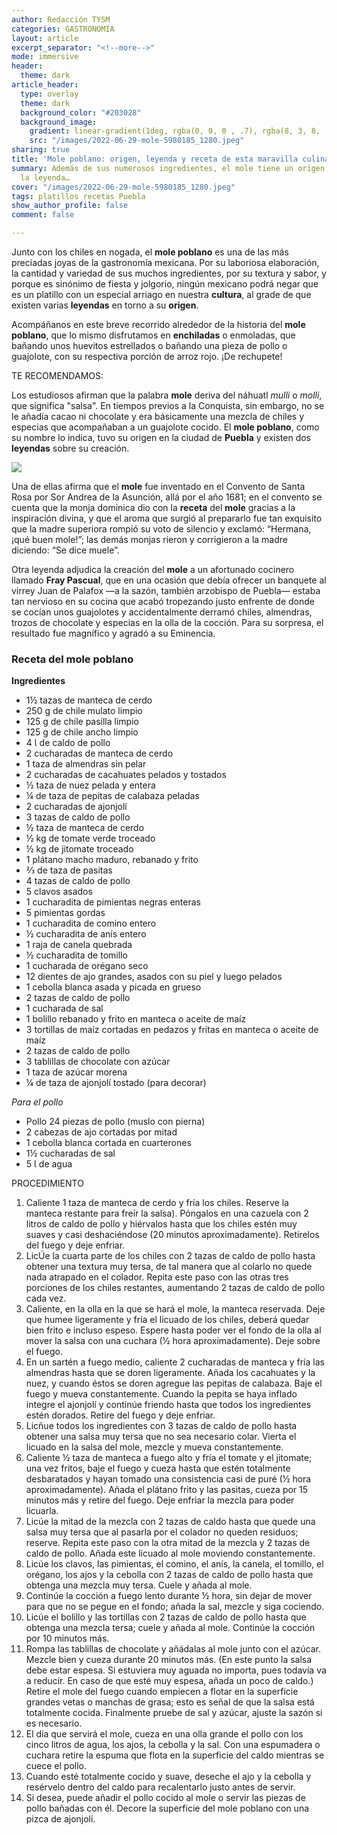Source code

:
```yaml
---
author: Redacción TYSM
categories: GASTRONOMIA
layout: article
excerpt_separator: "<!--more-->"
mode: immersive
header:
  theme: dark
article_header:
  type: overlay
  theme: dark
  background_color: "#203028"
  background_image:
    gradient: linear-gradient(1deg, rgba(0, 0, 0 , .7), rgba(8, 3, 8, .9))
    src: "/images/2022-06-29-mole-5980185_1280.jpeg"
sharing: true
title: 'Mole poblano: origen, leyenda y receta de esta maravilla culinaria'
summary: Además de sus numerosos ingredientes, el mole tiene un origen anclado en
  la leyenda…
cover: "/images/2022-06-29-mole-5980185_1280.jpeg"
tags: platillos recetas Puebla
show_author_profile: false
comment: false

---
```

Junto con los chiles en nogada, el **mole poblano** es una de las más preciadas joyas de la gastronomía mexicana. Por su laboriosa elaboración, la cantidad y variedad de sus muchos ingredientes, por su textura y sabor, y porque es sinónimo de fiesta y jolgorio, ningún mexicano podrá negar que es un platillo con un especial arriago en nuestra **cultura**, al grade de que existen varias **leyendas** en torno a su **origen**.

Acompáñanos en este breve recorrido alrededor de la historia del **mole poblano**, que lo mismo disfrutamos en **enchiladas** o enmoladas, que bañando unos huevitos estrellados o bañando una pieza de pollo o guajolote, con su respectiva porción de arroz rojo. ¡De rechupete!

TE RECOMENDAMOS:

Los estudiosos afirman que la palabra **mole** deriva del náhuatl _mulli_ o _molli_, que significa "salsa". En tiempos previos a la Conquista, sin embargo, no se le añadía cacao ni chocolate y era básicamente una mezcla de chiles y especias que acompañaban a un guajolote cocido. El **mole poblano**, como su nombre lo indica, tuvo su origen en la ciudad de **Puebla** y existen dos **leyendas** sobre su creación.

![](https://upload.wikimedia.org/wikipedia/commons/thumb/e/e0/Comidas_de_m%C3%A9xico_02.jpg/768px-Comidas_de_m%C3%A9xico_02.jpg)

Una de ellas afirma que el **mole** fue inventado en el Convento de Santa Rosa por Sor Andrea de la Asunción, allá por el año 1681; en el convento se cuenta que la monja dominica dio con la **receta** del **mole** gracias a la inspiración divina, y que el aroma que surgió al prepararlo fue tan exquisito que la madre superiora rompió su voto de silencio y exclamó: “Hermana, ¡qué buen mole!”; las demás monjas rieron y corrigieron a la madre diciendo: “Se dice muele”.

Otra leyenda adjudica la creación del **mole** a un afortunado cocinero llamado **Fray Pascual**, que en una ocasión que debía ofrecer un banquete al virrey Juan de Palafox —a la sazón, también arzobispo de Puebla— estaba tan nervioso en su cocina que acabó tropezando justo enfrente de donde se cocían unos guajolotes y accidentalmente derramó chiles, almendras, trozos de chocolate y especias en la olla de la cocción. Para su sorpresa, el resultado fue magnífico y agradó a su Eminencia.

### Receta del mole poblano

**Ingredientes**

* 1½ tazas de manteca de cerdo
* 250 g de chile mulato limpio
* 125 g de chile pasilla limpio
* 125 g de chile ancho limpio
* 4 Ɩ de caldo de pollo
* 2 cucharadas de manteca de cerdo 
* 1 taza de almendras sin pelar
* 2 cucharadas de cacahuates pelados y tostados
* ½ taza de nuez pelada y entera
* ¼ de taza de pepitas de calabaza peladas
* 2 cucharadas de ajonjolí
* 3 tazas de caldo de pollo
* ½ taza de manteca de cerdo
* ½ kg de tomate verde troceado
* ½ kg de jitomate troceado
* 1 plátano macho maduro, rebanado y frito
* ⅔ de taza de pasitas
* 4 tazas de caldo de pollo
* 5 clavos asados
* 1 cucharadita de pimientas negras enteras
* 5 pimientas gordas
* 1 cucharadita de comino entero
* ½ cucharadita de anís entero
* 1 raja de canela quebrada 
* ½ cucharadita de tomillo 
* 1 cucharada de orégano seco
* 12 dientes de ajo grandes, asados con su piel y luego pelados 
* 1 cebolla blanca asada y picada en grueso 
* 2 tazas de caldo de pollo 
* 1 cucharada de sal 
* 1 bolillo rebanado y frito en manteca o aceite de maíz 
* 3 tortillas de maíz cortadas en pedazos y fritas en manteca o aceite de maíz 
* 2 tazas de caldo de pollo 
* 3 tablillas de chocolate con azúcar
* 1 taza de azúcar morena
* ¼ de taza de ajonjolí tostado (para decorar)

_Para el pollo_

* Pollo 24 piezas de pollo (muslo con pierna)
* 2 cabezas de ajo cortadas por mitad
* 1 cebolla blanca cortada en cuarterones
* 1½ cucharadas de sal
* 5 Ɩ de agua

PROCEDIMIENTO

 1. Caliente 1 taza de manteca de cerdo y fría los chiles. Reserve la manteca restante para freír la salsa). Póngalos en una cazuela con 2 litros de caldo de pollo y hiérvalos hasta que los chiles estén muy suaves y casi deshaciéndose (20 minutos aproximadamente). Retírelos del fuego y deje enfriar. 
 2. LicÚe la cuarta parte de los chiles con 2 tazas de caldo de pollo hasta obtener una textura muy tersa, de tal manera que al colarlo no quede nada atrapado en el colador. Repita este paso con las otras tres porciones de los chiles restantes, aumentando 2 tazas de caldo de pollo cada vez. 
 3. Caliente, en la olla en la que se hará el mole, la manteca reservada. Deje que humee ligeramente y fría el licuado de los chiles, deberá quedar bien frito e incluso espeso. Espere hasta poder ver el fondo de la olla al mover la salsa con una cuchara (½ hora aproximadamente). Deje sobre el fuego.
 4. En un sartén a fuego medio, caliente 2 cucharadas de manteca y fría las almendras hasta que se doren ligeramente. Añada los cacahuates y la nuez, y cuando éstos se doren agregue las pepitas de calabaza. Baje el fuego y mueva constantemente. Cuando la pepita se haya inflado integre el ajonjolí y continúe friendo hasta que todos los ingredientes estén dorados. Retire del fuego y deje enfriar. 
 5. Licñue todos los ingredientes con 3 tazas de caldo de pollo hasta obtener una salsa muy tersa que no sea necesario colar. Vierta el licuado en la salsa del mole, mezcle y mueva constantemente. 
 6. Caliente ½ taza de manteca a fuego alto y fría el tomate y el jitomate; una vez fritos, baje el fuego y cueza hasta que estén totalmente desbaratados y hayan tomado una consistencia casi de puré (½ hora aproximadamente). Añada el plátano frito y las pasitas, cueza por 15 minutos más y retire del fuego. Deje enfriar la mezcla para poder licuarla. 
 7. Licúe la mitad de la mezcla con 2 tazas de caldo hasta que quede una salsa muy tersa que al pasarla por el colador no queden residuos; reserve. Repita este paso con la otra mitad de la mezcla y 2 tazas de caldo de pollo. Añada este licuado al mole moviendo constantemente. 
 8. Licúe los clavos, las pimientas, el comino, el anís, la canela, el tomillo, el orégano, los ajos y la cebolla con 2 tazas de caldo de pollo hasta que obtenga una mezcla muy tersa. Cuele y añada al mole. 
 9. Continúe la cocción a fuego lento durante ½ hora, sin dejar de mover para que no se pegue en el fondo; añada la sal, mezcle y siga cociendo. 
10. Licúe el bolillo y las tortillas con 2 tazas de caldo de pollo hasta que obtenga una mezcla tersa; cuele y añada al mole. Continúe la cocción por 10 minutos más. 
11. Rompa las tablillas de chocolate y añádalas al mole junto con el azúcar. Mezcle bien y cueza durante 20 minutos más. (En este punto la salsa debe estar espesa. Si estuviera muy aguada no importa, pues todavía va a reducir. En caso de que esté muy espesa, añada un poco de caldo.) Retire el mole del fuego cuando empiecen a flotar en la superficie grandes vetas o manchas de grasa; esto es señal de que la salsa está totalmente cocida. Finalmente pruebe de sal y azúcar, ajuste la sazón si es necesario. 
12. El día que servirá el mole, cueza en una olla grande el pollo con los cinco litros de agua, los ajos, la cebolla y la sal. Con una espumadera o cuchara retire la espuma que flota en la superficie del caldo mientras se cuece el pollo.
13. Cuando esté totalmente cocido y suave, deseche el ajo y la cebolla y resérvelo dentro del caldo para recalentarlo justo antes de servir. 
14. Si desea, puede añadir el pollo cocido al mole o servir las piezas de pollo bañadas con él. Decore la superficie del mole poblano con una pizca de ajonjolí.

EXERCISE REQUIREMENTS | From the records above, print only the lines between the one holding "chile ancho limpio" and the one holding "5 pimientas gordas", inclusive, exactly as they stand.

EXERCISE RESULT |
* 125 g de chile ancho limpio
* 4 Ɩ de caldo de pollo
* 2 cucharadas de manteca de cerdo 
* 1 taza de almendras sin pelar
* 2 cucharadas de cacahuates pelados y tostados
* ½ taza de nuez pelada y entera
* ¼ de taza de pepitas de calabaza peladas
* 2 cucharadas de ajonjolí
* 3 tazas de caldo de pollo
* ½ taza de manteca de cerdo
* ½ kg de tomate verde troceado
* ½ kg de jitomate troceado
* 1 plátano macho maduro, rebanado y frito
* ⅔ de taza de pasitas
* 4 tazas de caldo de pollo
* 5 clavos asados
* 1 cucharadita de pimientas negras enteras
* 5 pimientas gordas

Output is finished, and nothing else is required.